Assignment: Give back every record below, character for character.

Given records START

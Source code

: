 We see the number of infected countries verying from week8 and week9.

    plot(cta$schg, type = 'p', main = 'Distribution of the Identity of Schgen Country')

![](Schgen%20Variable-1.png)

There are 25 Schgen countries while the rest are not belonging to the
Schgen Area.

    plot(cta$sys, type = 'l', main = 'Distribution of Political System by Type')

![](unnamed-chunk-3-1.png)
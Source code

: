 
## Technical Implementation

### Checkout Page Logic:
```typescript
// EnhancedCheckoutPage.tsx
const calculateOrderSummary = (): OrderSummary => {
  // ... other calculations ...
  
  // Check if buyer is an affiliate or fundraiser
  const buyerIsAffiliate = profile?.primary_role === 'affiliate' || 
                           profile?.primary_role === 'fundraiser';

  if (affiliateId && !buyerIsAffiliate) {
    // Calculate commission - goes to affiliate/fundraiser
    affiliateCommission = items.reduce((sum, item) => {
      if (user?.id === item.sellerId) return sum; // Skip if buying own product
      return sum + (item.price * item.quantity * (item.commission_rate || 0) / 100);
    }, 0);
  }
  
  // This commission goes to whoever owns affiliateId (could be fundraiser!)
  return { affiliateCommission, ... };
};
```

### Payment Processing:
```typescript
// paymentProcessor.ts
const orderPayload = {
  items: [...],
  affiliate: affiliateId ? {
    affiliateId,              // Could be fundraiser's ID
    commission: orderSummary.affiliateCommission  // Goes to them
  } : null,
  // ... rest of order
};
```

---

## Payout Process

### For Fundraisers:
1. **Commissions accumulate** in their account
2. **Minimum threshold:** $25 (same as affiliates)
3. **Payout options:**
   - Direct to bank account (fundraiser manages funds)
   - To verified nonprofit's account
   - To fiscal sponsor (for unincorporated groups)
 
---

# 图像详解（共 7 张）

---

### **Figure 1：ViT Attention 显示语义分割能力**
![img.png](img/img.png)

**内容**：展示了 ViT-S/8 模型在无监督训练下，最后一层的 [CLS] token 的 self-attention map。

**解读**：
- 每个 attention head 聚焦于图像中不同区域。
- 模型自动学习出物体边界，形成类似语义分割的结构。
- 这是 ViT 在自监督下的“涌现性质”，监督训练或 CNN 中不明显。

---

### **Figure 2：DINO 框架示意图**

Given records END

Output:
Source code

: We see the number of infected countries verying from week8 and week9.

    plot(cta$schg, type = 'p', main = 'Distribution of the Identity of Schgen Country')

![](Schgen%20Variable-1.png)

There are 25 Schgen countries while the rest are not belonging to the
Schgen Area.

    plot(cta$sys, type = 'l', main = 'Distribution of Political System by Type')

![](unnamed-chunk-3-1.png)
Source code

: 
## Technical Implementation

### Checkout Page Logic:
```typescript
// EnhancedCheckoutPage.tsx
const calculateOrderSummary = (): OrderSummary => {
  // ... other calculations ...
  
  // Check if buyer is an affiliate or fundraiser
  const buyerIsAffiliate = profile?.primary_role === 'affiliate' || 
                           profile?.primary_role === 'fundraiser';

  if (affiliateId && !buyerIsAffiliate) {
    // Calculate commission - goes to affiliate/fundraiser
    affiliateCommission = items.reduce((sum, item) => {
      if (user?.id === item.sellerId) return sum; // Skip if buying own product
      return sum + (item.price * item.quantity * (item.commission_rate || 0) / 100);
    }, 0);
  }
  
  // This commission goes to whoever owns affiliateId (could be fundraiser!)
  return { affiliateCommission, ... };
};
```

### Payment Processing:
```typescript
// paymentProcessor.ts
const orderPayload = {
  items: [...],
  affiliate: affiliateId ? {
    affiliateId,              // Could be fundraiser's ID
    commission: orderSummary.affiliateCommission  // Goes to them
  } : null,
  // ... rest of order
};
```

---

## Payout Process

### For Fundraisers:
1. **Commissions accumulate** in their account
2. **Minimum threshold:** $25 (same as affiliates)
3. **Payout options:**
   - Direct to bank account (fundraiser manages funds)
   - To verified nonprofit's account
   - To fiscal sponsor (for unincorporated groups)
 
---

# 图像详解（共 7 张）

---

### **Figure 1：ViT Attention 显示语义分割能力**
![img.png](img/img.png)

**内容**：展示了 ViT-S/8 模型在无监督训练下，最后一层的 [CLS] token 的 self-attention map。

**解读**：
- 每个 attention head 聚焦于图像中不同区域。
- 模型自动学习出物体边界，形成类似语义分割的结构。
- 这是 ViT 在自监督下的“涌现性质”，监督训练或 CNN 中不明显。

---

### **Figure 2：DINO 框架示意图**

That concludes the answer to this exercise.